I'm feeling a bit emotionally exhausted today. First, there is the constant background concern of the H.'s adoption. While I don't spend my every waking moment fretting about it (I'm trying to break my fretting habit, really I am), it is one of those things that I'm aware of constantly being in the back of my head and it takes very little to bring it to the surface.
Then there is the whole recovery from this past week's tech and performance coupled with it all being M.'s last time performing with Thin Ice. She did such a lovely job and J. and I are so proud of her. But it's another sign that my children are growing up. I sent J. to last night's show because I didn't want to sniff through it. (B. was also terrific and we are equally proud of him, but he still has two more years with Thin Ice, so it wasn't quite the emotional toll to watch him.) I was also watching four small P family children this past week because their mother is one of the amazing costumers for the group and it's my small part in helping out the theater. Because it is not something I'm used to, having 10 children 10 and under here for most of the week is physically exhausting and I'm just a little behind in my regular routine.
And because I'm a bit behind on my routine, I have allowed my desk and calendar to get a bit out of control. Nothing will make me feel on edge as quickly as this. I just know I'm going to forget something important or double-book us. I haven't really sat down and planned out the summer and for my mental stability I really need to (and get a calendar that includes the month of August!) I had been putting it off because we are trying to get M.'s knee surgery scheduled and had hoped to do it early in the summer, but no such luck. It looks as though it will be more toward the middle of August and just a couple weeks before she moves into campus housing. I'm just going to have to trust it will all work out because there's just not a whole lot I can do about it.
Finally, tomorrow P. and D. leave for a week of church camp and M. joins them as a counselor. I know they will all have a great time, but there is always a bit of parental anxiety when children are away and this time it is a bit magnified as this is D.'s first time at camp and M.'s first time as a counselor. I have a lot to do today to make sure everyone has everything they need and are ready to go.

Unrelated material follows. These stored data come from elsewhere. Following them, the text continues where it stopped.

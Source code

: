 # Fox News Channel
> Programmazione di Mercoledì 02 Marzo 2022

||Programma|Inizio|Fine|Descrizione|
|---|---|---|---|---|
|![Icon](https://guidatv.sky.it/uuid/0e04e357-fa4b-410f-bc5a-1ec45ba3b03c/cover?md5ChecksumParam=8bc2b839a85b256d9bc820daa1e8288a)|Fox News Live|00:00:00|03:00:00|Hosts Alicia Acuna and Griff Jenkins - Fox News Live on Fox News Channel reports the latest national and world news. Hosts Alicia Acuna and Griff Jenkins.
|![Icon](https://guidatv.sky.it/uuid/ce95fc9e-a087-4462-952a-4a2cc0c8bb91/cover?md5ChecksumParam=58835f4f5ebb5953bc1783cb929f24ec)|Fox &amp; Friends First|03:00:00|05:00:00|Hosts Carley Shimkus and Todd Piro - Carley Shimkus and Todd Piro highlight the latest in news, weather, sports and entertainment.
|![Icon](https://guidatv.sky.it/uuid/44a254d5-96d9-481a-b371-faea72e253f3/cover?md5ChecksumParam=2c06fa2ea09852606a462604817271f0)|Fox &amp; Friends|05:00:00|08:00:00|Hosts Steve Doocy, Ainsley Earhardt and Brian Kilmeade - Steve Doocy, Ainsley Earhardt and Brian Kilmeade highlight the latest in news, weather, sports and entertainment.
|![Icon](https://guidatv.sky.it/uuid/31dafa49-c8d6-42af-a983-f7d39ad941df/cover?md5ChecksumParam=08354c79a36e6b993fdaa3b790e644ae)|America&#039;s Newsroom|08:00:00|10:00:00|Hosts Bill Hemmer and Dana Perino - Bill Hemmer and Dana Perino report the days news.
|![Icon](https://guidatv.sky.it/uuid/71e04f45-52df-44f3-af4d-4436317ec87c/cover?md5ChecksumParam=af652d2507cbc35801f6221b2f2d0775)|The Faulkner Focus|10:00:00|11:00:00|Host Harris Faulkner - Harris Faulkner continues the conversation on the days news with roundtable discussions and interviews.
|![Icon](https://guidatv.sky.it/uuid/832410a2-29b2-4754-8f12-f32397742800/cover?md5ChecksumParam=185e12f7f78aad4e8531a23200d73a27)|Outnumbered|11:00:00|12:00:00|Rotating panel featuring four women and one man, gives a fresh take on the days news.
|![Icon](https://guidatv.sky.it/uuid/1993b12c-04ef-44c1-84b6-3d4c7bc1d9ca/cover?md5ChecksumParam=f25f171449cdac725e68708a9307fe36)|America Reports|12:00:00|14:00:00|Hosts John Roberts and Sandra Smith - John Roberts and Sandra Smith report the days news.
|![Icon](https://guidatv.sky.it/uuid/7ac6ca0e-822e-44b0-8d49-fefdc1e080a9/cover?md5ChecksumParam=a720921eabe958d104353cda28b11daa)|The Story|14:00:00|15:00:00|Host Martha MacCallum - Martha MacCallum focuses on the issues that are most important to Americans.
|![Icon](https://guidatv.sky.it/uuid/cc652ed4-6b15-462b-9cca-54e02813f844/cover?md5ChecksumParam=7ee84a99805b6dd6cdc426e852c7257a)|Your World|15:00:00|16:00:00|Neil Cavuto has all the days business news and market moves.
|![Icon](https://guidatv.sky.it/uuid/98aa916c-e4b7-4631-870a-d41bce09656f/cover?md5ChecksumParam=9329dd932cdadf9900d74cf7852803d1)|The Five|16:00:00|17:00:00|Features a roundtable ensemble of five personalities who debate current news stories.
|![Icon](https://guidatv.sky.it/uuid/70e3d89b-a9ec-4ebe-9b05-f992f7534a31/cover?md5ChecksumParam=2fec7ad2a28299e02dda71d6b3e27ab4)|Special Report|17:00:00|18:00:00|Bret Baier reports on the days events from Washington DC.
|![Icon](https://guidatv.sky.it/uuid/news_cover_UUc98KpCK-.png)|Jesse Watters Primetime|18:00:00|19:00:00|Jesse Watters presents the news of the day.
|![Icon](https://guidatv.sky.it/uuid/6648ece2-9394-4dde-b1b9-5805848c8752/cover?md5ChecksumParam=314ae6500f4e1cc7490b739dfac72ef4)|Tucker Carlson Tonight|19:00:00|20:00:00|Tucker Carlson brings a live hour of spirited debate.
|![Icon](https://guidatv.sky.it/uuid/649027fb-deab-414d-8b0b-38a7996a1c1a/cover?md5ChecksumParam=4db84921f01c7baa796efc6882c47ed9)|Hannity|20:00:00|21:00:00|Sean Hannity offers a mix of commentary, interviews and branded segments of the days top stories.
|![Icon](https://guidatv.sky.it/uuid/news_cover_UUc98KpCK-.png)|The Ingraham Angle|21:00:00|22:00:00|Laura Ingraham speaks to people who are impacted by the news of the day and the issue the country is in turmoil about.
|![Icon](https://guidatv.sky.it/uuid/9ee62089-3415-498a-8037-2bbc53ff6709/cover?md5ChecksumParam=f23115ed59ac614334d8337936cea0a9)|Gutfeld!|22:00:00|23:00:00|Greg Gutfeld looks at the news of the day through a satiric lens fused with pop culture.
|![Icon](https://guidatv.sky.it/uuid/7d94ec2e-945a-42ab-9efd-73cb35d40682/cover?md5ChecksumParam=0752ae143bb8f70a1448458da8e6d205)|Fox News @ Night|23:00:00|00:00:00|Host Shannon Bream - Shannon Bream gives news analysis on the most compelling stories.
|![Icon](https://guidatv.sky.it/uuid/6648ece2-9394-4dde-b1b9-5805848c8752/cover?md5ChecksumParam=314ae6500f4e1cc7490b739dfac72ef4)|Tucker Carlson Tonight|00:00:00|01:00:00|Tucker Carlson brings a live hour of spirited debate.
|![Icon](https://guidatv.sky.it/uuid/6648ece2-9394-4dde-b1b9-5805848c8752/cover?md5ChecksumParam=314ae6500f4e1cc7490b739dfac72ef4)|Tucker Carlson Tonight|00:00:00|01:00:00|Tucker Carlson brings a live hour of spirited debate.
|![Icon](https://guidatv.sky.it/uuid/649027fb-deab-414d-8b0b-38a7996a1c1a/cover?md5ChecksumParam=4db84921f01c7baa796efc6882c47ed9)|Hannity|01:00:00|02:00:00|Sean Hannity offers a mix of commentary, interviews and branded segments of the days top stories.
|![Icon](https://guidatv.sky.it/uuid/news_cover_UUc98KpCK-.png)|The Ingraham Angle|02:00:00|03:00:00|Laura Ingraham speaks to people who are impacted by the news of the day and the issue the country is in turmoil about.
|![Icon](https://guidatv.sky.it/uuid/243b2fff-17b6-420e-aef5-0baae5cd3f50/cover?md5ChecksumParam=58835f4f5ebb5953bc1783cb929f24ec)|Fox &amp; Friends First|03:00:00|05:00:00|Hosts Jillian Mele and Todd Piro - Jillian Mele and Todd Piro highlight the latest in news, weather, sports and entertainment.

Sending a child to camp for the first time is yet another one of those markers that say a child is growing up.
All in all it's going to be a summer of changes (and we all know how much I don't like that). I will need to practice deep breathing and focusing on the present. Can I tell you my secret dream? (Not that I expect my children to want to join in... but one can hope, can't one?) Here it is: we (somehow, ha!) buy a very large piece of land somewhere and move there, and then when my children get married we give them a part of the land where they can build their own house. It would need to be large enough so that no one felt as though they were living on top of each other but everyone would still be in a reasonable distance to one another. Can you even begin to imagine how fun Christmas would be? Don't you love the idea of your grandchildren being able to run across a field (or something) and come and visit whenever they wanted? At this point I feel I need to apologize to my parents for having moved 2000 miles away. But, hey, we'll build a house for them as well.